Dieses Interesse erklärt sich aus dem heute sehr starken Bestreben in der sowjetischen Gesellschaft, die Wahrheit über die jüngere Geschichte Rußland zu erfahren, eine Wahrheit, die in den Geheimarchiven und Spezialbibliotheken verborgen und von der sowjetischen Propaganda umgefälscht worden ist. Durch das Erkennen und Begreifen unserer jüngeren Geschichte hoffen die Menschen zum Verständnis der Probleme von heute zu gelangen. 

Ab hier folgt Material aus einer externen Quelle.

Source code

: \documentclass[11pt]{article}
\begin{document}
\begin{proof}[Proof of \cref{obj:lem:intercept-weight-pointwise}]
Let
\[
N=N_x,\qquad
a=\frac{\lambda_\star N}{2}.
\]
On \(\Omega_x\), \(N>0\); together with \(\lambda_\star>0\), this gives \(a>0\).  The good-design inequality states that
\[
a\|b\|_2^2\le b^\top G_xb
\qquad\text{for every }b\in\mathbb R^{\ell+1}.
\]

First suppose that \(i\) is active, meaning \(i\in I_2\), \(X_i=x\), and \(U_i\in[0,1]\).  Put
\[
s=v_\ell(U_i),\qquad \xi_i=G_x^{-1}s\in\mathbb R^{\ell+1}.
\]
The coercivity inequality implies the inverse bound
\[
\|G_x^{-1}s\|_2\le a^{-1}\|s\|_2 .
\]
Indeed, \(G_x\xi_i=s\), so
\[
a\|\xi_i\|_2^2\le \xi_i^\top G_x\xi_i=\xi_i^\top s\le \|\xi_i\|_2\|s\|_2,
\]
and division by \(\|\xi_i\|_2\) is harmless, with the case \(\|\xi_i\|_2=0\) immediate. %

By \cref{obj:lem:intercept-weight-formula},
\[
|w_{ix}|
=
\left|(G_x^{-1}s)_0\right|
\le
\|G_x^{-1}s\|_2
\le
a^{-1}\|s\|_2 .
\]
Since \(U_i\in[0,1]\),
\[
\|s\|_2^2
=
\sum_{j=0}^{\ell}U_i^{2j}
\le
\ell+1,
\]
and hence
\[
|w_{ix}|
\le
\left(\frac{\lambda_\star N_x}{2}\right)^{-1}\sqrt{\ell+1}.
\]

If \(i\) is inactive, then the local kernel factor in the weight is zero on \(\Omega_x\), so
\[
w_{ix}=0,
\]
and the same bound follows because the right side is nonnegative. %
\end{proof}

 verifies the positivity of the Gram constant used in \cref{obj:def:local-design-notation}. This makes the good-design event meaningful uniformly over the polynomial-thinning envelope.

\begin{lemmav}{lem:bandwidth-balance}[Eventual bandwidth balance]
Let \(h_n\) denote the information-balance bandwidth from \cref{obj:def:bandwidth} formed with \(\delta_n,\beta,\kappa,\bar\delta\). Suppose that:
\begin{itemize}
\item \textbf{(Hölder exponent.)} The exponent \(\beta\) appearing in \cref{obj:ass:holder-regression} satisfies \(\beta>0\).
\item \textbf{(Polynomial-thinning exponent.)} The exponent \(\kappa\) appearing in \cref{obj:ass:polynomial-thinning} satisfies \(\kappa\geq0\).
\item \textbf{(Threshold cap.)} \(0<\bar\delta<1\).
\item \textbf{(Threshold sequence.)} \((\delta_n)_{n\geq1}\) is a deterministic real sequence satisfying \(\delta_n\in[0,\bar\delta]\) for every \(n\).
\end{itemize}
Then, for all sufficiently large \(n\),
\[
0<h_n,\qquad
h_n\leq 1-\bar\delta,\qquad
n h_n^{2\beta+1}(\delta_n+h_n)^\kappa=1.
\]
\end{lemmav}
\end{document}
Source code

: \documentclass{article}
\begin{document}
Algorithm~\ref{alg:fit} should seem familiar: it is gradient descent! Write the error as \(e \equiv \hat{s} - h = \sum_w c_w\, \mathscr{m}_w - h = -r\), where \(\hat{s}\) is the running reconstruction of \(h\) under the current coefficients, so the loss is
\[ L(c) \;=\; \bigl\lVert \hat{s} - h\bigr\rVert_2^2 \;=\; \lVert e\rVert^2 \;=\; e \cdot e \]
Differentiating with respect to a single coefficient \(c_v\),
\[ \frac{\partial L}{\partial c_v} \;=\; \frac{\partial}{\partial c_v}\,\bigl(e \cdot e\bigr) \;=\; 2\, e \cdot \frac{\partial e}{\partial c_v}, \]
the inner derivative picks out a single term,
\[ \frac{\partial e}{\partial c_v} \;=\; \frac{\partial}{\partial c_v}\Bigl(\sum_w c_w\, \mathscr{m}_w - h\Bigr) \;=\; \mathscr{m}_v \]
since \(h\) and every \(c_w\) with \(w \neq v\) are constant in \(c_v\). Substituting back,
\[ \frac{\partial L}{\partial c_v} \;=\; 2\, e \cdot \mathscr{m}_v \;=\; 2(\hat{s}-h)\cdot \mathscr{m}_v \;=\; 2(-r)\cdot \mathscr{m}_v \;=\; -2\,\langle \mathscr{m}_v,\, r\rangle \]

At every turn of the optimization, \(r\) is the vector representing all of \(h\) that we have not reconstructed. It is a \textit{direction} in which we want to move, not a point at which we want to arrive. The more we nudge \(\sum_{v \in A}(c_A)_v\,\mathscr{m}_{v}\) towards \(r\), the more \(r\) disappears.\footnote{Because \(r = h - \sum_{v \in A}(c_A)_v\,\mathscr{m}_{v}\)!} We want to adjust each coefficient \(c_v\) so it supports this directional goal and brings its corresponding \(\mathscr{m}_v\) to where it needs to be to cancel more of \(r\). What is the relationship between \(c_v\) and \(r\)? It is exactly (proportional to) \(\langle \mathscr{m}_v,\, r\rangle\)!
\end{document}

»Gelähmt stehen wir vor dem blutigen Alptraum der vergangenen Jahrzehnte, der sich vor uns eröffnet hat«, schreibt ein Leser, 

»unser ganzes Inneres ist von Schmerz, Scham und Verzweiflung erfüllt, wir verfluchen diese entsetzliche Welt, sagen uns von ihr los und zugleich von unserer ganzen Geschichte, die zu diesem bitteren Resultat geführt hat. Doch die meisten von uns haben nicht die Kraft zu begreifen, was uns so weit gebracht hat, weil die Grundvoraussetzung für dieses Begreifen — das historische Gedächtnis und das Gefühl für die Geschichte — bei uns fehlt (...) Man hat uns gelehrt, blind dem platten Gesetz der historischen Notwendigkeit zu vertrauen (...) Das Thema der historischen Bewußtlosigkeit nimmt in meinem Denken die Ausmaße einer nationalen Katastrophe an, die unserem ganzen Land trotz des beginnenden Erwachens bevorsteht. Wir müssen begreifen (...), daß unser Gedächtnis zu gewinnen für uns heute das gleiche bedeutet, wie die historische Zukunft zu gewinnen (...) Keines der Probleme, vor denen das wiedererwachte russische Denken heute steht, läßt sich lösen oder auch nur richtigstellen, ohne daß wir die Last unserer historischen Erfahrungen berücksichtigen«.33)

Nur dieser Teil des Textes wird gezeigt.